In Africa, Using Nature to Protect Nature
Ecological Systems
Fresh out of Colby in 1992, Matt Brown joined the Peace Corps. His assignment—tending a tree nursery in Ghana—set him on a lifelong path. After two and a half years of volunteer service growing trees, Brown spent another nine months biking 3,000 miles across the African continent. He loved the diversity, the wonder of its massive ecosystems, the warm and resilient people.
“I just got Africa deeply in my blood,” Brown said. Today, he leads The Nature Conservancy’s conservation efforts across nine countries on the continent, with a focus on helping local communities protect and restore natural resources, including forests, rivers, and grasslands.
His work centers on the idea that we must nurture the green “infrastructure” we already have, such as storm-buffering coral reefs and forests that store carbon. The impact could be sizable: these natural climate solutions could deliver about a third of the carbon emissions cuts needed by 2030 to avoid warming beyond the internationally agreed 2°C target, according to The Nature Conservancy’s research.
Africa is a land of opportunity when it comes to this approach. Home to a fifth of the world’s tropical forests and one of the world’s largest freshwater lakes, Lake Tanganyika, its resources are invaluable and under increasing pressure from a growing population of more than one billion—and also from climate change.
In northern Tanzania, for example, the Maasai people and their livestock depend on grassland increasingly sought for conversion to farms and settlements. In dry years, which are becoming more frequent as the planet warms, precious grazing land becomes a source of conflict and tension. “In the Western world, everybody has some financial savings,” Brown said. “If you’re a pastoralist living on the landscape in Tanzania, you’ve got your cattle—that’s your savings account.”
Working with partner organizations on the ground, The Nature Conservancy is helping various communities create grass banks where no farming, fencing, or settlement is allowed, keeping the land open for both livestock and wildlife. The organization provides guidance on using existing national laws to formalize boundaries, then offers the science and tools to manage that newly defined space for maximum benefit to both people and the environment.
Last year, the effort in northern Tanzania secured 370,000 acres across 51 easements. “We’re creating an ecological system that maintains its integrity by solving the immediate need of local people,” Brown said.
In Kenya’s Upper Tana watershed, his team is working to improve water security for more than two million people in Nairobi by preventing soil erosion from thousands of small farms upstream.
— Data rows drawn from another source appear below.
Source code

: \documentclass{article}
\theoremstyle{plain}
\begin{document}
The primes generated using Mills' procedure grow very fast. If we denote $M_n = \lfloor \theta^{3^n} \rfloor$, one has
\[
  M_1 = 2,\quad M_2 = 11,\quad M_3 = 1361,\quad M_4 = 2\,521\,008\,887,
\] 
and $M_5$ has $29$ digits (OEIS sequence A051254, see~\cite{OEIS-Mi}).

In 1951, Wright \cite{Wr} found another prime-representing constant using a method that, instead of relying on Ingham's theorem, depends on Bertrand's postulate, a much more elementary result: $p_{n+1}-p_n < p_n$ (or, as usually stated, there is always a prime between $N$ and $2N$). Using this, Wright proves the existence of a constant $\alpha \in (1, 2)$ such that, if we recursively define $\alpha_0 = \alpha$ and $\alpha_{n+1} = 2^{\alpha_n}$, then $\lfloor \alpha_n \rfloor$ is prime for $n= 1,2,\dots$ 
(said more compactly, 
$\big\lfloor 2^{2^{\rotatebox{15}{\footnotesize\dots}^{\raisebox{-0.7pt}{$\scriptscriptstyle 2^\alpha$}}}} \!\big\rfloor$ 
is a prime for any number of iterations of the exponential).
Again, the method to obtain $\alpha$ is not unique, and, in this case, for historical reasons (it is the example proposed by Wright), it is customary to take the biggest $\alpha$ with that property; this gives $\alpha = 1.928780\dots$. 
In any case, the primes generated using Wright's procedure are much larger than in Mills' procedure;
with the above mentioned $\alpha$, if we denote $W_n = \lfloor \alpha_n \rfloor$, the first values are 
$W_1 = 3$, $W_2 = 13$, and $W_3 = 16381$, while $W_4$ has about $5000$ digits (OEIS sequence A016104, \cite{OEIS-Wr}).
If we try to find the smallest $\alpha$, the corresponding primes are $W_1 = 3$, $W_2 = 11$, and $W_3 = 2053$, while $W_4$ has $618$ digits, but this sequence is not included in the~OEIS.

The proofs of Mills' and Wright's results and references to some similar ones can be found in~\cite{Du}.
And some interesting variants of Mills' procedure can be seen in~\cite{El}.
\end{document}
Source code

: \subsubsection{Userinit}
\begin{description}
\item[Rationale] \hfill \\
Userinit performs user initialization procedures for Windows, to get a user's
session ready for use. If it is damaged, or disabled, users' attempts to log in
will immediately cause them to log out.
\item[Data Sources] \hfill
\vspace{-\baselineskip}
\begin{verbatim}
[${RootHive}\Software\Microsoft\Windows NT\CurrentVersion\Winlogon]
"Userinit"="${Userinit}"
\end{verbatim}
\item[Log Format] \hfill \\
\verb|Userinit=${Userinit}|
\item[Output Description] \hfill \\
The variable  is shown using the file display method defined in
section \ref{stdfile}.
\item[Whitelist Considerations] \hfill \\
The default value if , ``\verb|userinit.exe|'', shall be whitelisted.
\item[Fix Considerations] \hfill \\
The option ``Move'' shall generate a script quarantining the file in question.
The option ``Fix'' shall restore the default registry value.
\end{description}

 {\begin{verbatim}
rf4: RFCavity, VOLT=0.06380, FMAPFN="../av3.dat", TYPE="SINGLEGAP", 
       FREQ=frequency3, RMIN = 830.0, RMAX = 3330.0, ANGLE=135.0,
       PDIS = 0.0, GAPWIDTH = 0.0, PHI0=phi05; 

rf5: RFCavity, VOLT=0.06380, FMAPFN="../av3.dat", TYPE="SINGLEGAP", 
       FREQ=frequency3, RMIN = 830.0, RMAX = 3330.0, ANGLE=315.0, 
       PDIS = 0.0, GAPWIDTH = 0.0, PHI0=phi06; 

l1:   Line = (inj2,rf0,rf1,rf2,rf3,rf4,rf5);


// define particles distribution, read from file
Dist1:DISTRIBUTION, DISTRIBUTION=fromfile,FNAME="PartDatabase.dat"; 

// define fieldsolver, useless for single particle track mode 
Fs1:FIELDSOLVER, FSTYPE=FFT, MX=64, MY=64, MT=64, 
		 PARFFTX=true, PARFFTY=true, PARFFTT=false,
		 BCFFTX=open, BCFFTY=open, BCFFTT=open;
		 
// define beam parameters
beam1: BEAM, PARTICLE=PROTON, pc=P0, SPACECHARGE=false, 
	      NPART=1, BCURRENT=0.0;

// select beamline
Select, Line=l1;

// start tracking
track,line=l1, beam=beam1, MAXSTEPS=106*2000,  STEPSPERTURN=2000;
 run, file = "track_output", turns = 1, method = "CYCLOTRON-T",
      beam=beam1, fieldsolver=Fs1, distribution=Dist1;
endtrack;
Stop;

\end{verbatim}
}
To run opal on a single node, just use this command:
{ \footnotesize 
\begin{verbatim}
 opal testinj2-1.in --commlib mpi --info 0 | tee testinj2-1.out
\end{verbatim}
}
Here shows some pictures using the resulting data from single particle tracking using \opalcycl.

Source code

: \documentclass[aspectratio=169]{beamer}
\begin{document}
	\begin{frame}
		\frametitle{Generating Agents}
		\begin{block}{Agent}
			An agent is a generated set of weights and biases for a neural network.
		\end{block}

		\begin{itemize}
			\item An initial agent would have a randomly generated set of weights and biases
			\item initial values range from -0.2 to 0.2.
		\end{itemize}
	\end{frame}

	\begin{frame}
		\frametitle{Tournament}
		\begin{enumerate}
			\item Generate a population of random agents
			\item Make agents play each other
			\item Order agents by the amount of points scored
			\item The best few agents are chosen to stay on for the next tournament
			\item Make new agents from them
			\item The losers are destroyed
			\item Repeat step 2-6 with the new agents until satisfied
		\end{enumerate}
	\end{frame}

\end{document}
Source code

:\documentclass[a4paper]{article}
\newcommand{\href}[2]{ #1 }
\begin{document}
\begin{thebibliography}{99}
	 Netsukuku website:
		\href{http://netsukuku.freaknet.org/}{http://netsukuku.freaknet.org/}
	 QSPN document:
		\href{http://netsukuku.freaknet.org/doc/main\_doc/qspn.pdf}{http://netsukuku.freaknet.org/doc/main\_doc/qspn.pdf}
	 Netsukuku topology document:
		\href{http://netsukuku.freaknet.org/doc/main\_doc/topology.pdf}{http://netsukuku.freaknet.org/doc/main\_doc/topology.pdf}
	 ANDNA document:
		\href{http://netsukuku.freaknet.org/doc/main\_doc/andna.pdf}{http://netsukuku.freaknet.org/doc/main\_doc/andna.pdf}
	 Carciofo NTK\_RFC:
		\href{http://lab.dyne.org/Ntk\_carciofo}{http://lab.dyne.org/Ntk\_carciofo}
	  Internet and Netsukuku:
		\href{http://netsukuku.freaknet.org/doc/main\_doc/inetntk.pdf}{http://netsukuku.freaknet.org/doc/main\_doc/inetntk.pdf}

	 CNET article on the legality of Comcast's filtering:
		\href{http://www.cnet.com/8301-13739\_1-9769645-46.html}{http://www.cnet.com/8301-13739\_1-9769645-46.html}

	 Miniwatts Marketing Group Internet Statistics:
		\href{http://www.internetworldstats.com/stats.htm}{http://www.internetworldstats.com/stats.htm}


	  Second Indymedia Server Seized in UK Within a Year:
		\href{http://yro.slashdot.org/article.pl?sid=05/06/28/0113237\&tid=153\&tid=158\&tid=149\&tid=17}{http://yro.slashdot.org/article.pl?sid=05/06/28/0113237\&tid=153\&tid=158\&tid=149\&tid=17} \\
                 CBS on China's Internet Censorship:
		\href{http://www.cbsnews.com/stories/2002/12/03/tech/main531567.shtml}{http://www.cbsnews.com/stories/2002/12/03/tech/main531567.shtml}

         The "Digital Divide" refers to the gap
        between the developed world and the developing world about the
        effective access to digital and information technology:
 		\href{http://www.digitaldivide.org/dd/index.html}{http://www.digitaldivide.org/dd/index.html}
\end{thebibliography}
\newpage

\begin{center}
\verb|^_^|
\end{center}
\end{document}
By supporting better land management practices, such as improved soil testing and the addition of sediment retention ponds, they are both boosting prospects for farmers and reducing sediment flow into the river. The goal, he said, is to create more secure freshwater access by using natural solutions rather than building more dams and catchment ponds.
Other efforts in Africa include supporting better fisheries management and conserving forests. With every project, the challenge is to ensure the benefits can be scaled up and maintained with stable financing. “The international conservation field is littered with projects that have stopped the minute the funding stops,” Brown said. “We’re very focused on being able to walk away while sustaining tangible, lasting outcomes.”
Brown majored in biology at Colby, with fond memories of spending afternoons and weekends in the tide pools of coastal Maine for his schoolwork. A year abroad in Australia studying tropical ecology in the rain forests of Queensland got him interested in international work to protect the environment. After the Peace Corps, he earned a master’s degree in water resource management at Indiana University and worked as an environmental consultant before joining The Nature Conservancy in 2007, working in Tanzania for nine years.